Reputation: 125
I have a dataframe with columns that follow certain naming convention. I want to keep only those that have 'out' and 'agg' as prefixes in the header.
I've drafted the following code to achieve this. I created a list so that I can make this a small function and call it for any combination of col prefixes that I want to extract.
prefix = ['out', 'agg']
cols = []
for pref in prefix:
cols = cols + [col for col in df.columns if pref in col]

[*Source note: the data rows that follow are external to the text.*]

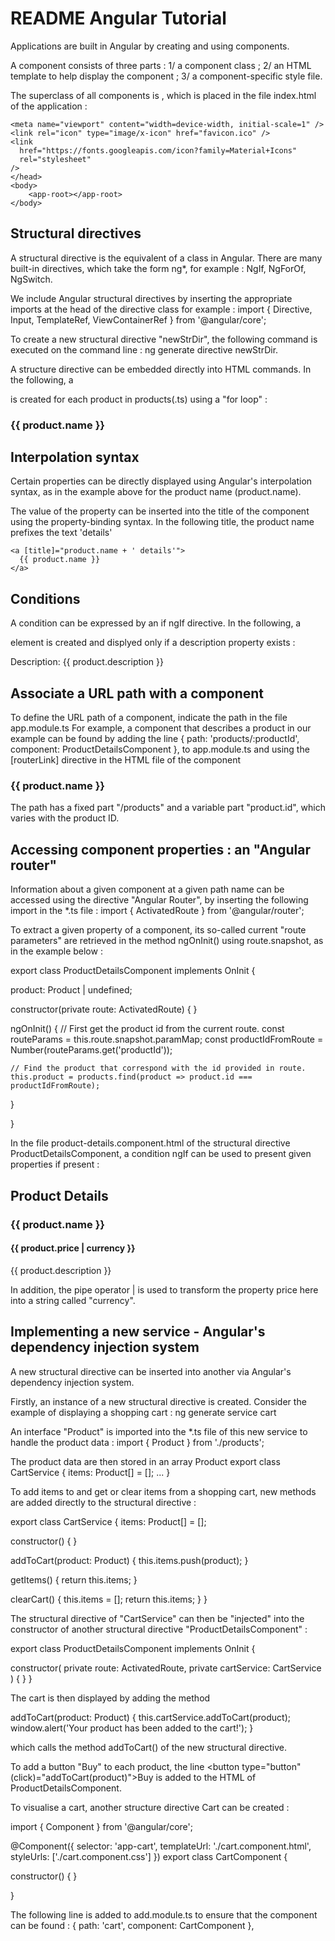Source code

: README Angular Tutorial
=======================

Applications are built in Angular by creating and using components.

A component consists of three parts :
1/ a component class ;
2/ an HTML template to help display the component ;
3/ a component-specific style file.

The superclass of all components is <app-root>, which is placed in
the file index.html of the application :

<html lang="en">
  <head>
    <meta charset="utf-8" />
    <title>Angular Getting Started</title>
    <base href="/" />

    <meta name="viewport" content="width=device-width, initial-scale=1" />
    <link rel="icon" type="image/x-icon" href="favicon.ico" />
    <link
      href="https://fonts.googleapis.com/icon?family=Material+Icons"
      rel="stylesheet"
    />
    </head>
    <body>
     	<app-root></app-root>
    </body>
</html>


Structural directives
---------------------

A structural directive is the equivalent of a class in Angular. There are many built-in directives, which take the form ng*, for example :
NgIf, NgForOf, NgSwitch.

We include Angular structural directives by inserting the appropriate imports at the head of the directive class for example :
import { Directive, Input, TemplateRef, ViewContainerRef } from '@angular/core';

To create a new structural directive "newStrDir", the following command is executed on the command line :
ng generate directive newStrDir.

A structure directive can be embedded directly into HTML commands. In the following, a <div> is created for each product in products(.ts) using a "for loop" :

<div *ngFor="let product of products">

  <h3>
      {{ product.name }}
  </h3>

</div>


Interpolation syntax
--------------------

Certain properties can be directly displayed using Angular's interpolation syntax, as in the example above for the product name (product.name).

The value of the property can be inserted into the title of the component using the property-binding syntax. In the following title, the product name prefixes the text 'details'

    <a [title]="product.name + ' details'">
      {{ product.name }}
    </a>


Conditions
----------

A condition can be expressed by an if ngIf directive. In the following, a <p> element
is created and displyed only if a description property exists : 

  <p *ngIf="product.description">
    Description: {{ product.description }}
  </p>


Associate a URL path with a component
-------------------------------------

To define the URL path of a component, indicate the path in the file
app.module.ts
For example, a component that describes a product in our example can be found by adding the line
{ path: 'products/:productId', component: ProductDetailsComponent },
to app.module.ts and using the [routerLink] directive in the HTML file of the component
  <h3>
    <a 
      [title]="product.name + ' details'"
      [routerLink]="['/products', product.id]">
      {{ product.name }}
    </a>
  </h3>
The path has a fixed part "/products" and a variable part "product.id", which varies with the product ID.


Accessing component properties : an "Angular router"
----------------------------------------------------

Information about a given component at a given path name can be accessed using the directive "Angular Router", by inserting the following import in the *.ts file :
import { ActivatedRoute } from '@angular/router';

To extract a given property of a component, its so-called current "route parameters" are retrieved in the method ngOnInit() using route.snapshot, as in the example below :

export class ProductDetailsComponent implements OnInit {

  product: Product | undefined;

  constructor(private route: ActivatedRoute) { }

  ngOnInit() {
  	// First get the product id from the current route.
  	const routeParams = this.route.snapshot.paramMap;
  	const productIdFromRoute = Number(routeParams.get('productId'));

  	// Find the product that correspond with the id provided in route.
  	this.product = products.find(product => product.id === productIdFromRoute);
}

}

In the file product-details.component.html of the structural directive 
ProductDetailsComponent, a condition ngIf can be used to present given properties if present :

<h2>Product Details</h2>

<div *ngIf="product">
  <h3>{{ product.name }}</h3>
  <h4>{{ product.price | currency }}</h4>
  <p>{{ product.description }}</p>
</div>

In addition, the pipe operator | is used to transform the property price here into a string called "currency".


Implementing a new service -  Angular's dependency injection system
-------------------------------------------------------------------

A new structural directive can be inserted into another via Angular's dependency injection system. 

Firstly, an instance of a new structural directive is created. Consider the example of displaying a shopping cart :
ng generate service cart

An interface "Product" is imported into the *.ts file of this new service to handle the product data :
import { Product } from './products';

The product data are then stored in an array Product
export class CartService {
  items: Product[] = [];
...
}

To add items to and get or clear items from a shopping cart, new methods are added directly to the structural directive : 

export class CartService {
  items: Product[] = [];

  constructor() { }

  addToCart(product: Product) {
    this.items.push(product);
  }

  getItems() {
    return this.items;
  }

  clearCart() {
    this.items = [];
    return this.items;
  }
}

The structural directive of "CartService" can then be "injected" into the constructor of another structural directive "ProductDetailsComponent" :

export class ProductDetailsComponent implements OnInit {

  constructor(
    private route: ActivatedRoute,
    private cartService: CartService
  ) { }
}

The cart is then displayed by adding the method

  addToCart(product: Product) {
    this.cartService.addToCart(product);
    window.alert('Your product has been added to the cart!');
  }

which calls the method addToCart() of the new structural directive.

To add a button "Buy" to each product, the line
  <button type="button" (click)="addToCart(product)">Buy</button>
is added to the HTML of ProductDetailsComponent.

To visualise a cart, another structure directive Cart can be created :

import { Component } from '@angular/core';

@Component({
  selector: 'app-cart',
  templateUrl: './cart.component.html',
  styleUrls: ['./cart.component.css']
})
export class CartComponent {

  constructor() { }

}

The following line is added to add.module.ts to ensure that the
component can be found :
{ path: 'cart', component: CartComponent },


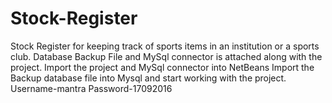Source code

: # Stock-Register
Stock Register for keeping track of sports items in an institution or a sports club.
Database Backup File and MySql connector is attached along with the project.
Import the project and MySql connector into NetBeans
Import the Backup database file into Mysql and start working with the project.
Username-mantra
Password-17092016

df = df[cols].dropna(how='all', axis=0)
Is there a shorter/faster way to do this? I liked the solutions here:Drop columns whose name contains a specific string from pandas DataFrame but couldn't make them work for a list of strings.
thanks
Upvotes: 1
Views: 1320
Reputation: 862481
Use DataFrame.filter
with regex for match columns names by strings joined by |
for regex or
:
df = pd.DataFrame({
'A_out':list('abcdef'),
'B_out':[4,5,4,5,5,4],
'C_agg':[7,8,9,4,2,3],
'agg_D':[1,3,5,7,1,0],
'out_E':[5,3,6,9,2,4],
'F_agg':list('aaabbb')
})
prefix = ['out', 'agg']
If need match values for any positions in columns names:
df0 = df.filter(regex='|'.join(prefix)).dropna(how='all')
print (df0)
A_out B_out C_agg agg_D out_E F_agg
0 a 4 7 1 5 a
1 b 5 8 3 3 a
2 c 4 9 5 6 a
3 d 5 4 7 9 b
4 e 5 2 1 2 b
5 f 4 3 0 4 b
If need only suffixes add $
for match end of strings:
df1 = df.filter(regex='|'.join(f'{x}$' for x in prefix)).dropna(how='all')
print (df1)
A_out B_out C_agg F_agg
0 a 4 7 a
1 b 5 8 a
2 c 4 9 a
3 d 5 4 b
4 e 5 2 b
5 f 4 3 b
If need only prefixes add ^
for match start of strings:
df2 = df.filter(regex='|'.join(f'^{x}' for x in prefix)).dropna(how='all')
print (df2)
agg_D out_E
0 1 5
1 3 3
2 5 6
3 7 9
4 1 2
5 0 4
Upvotes: 2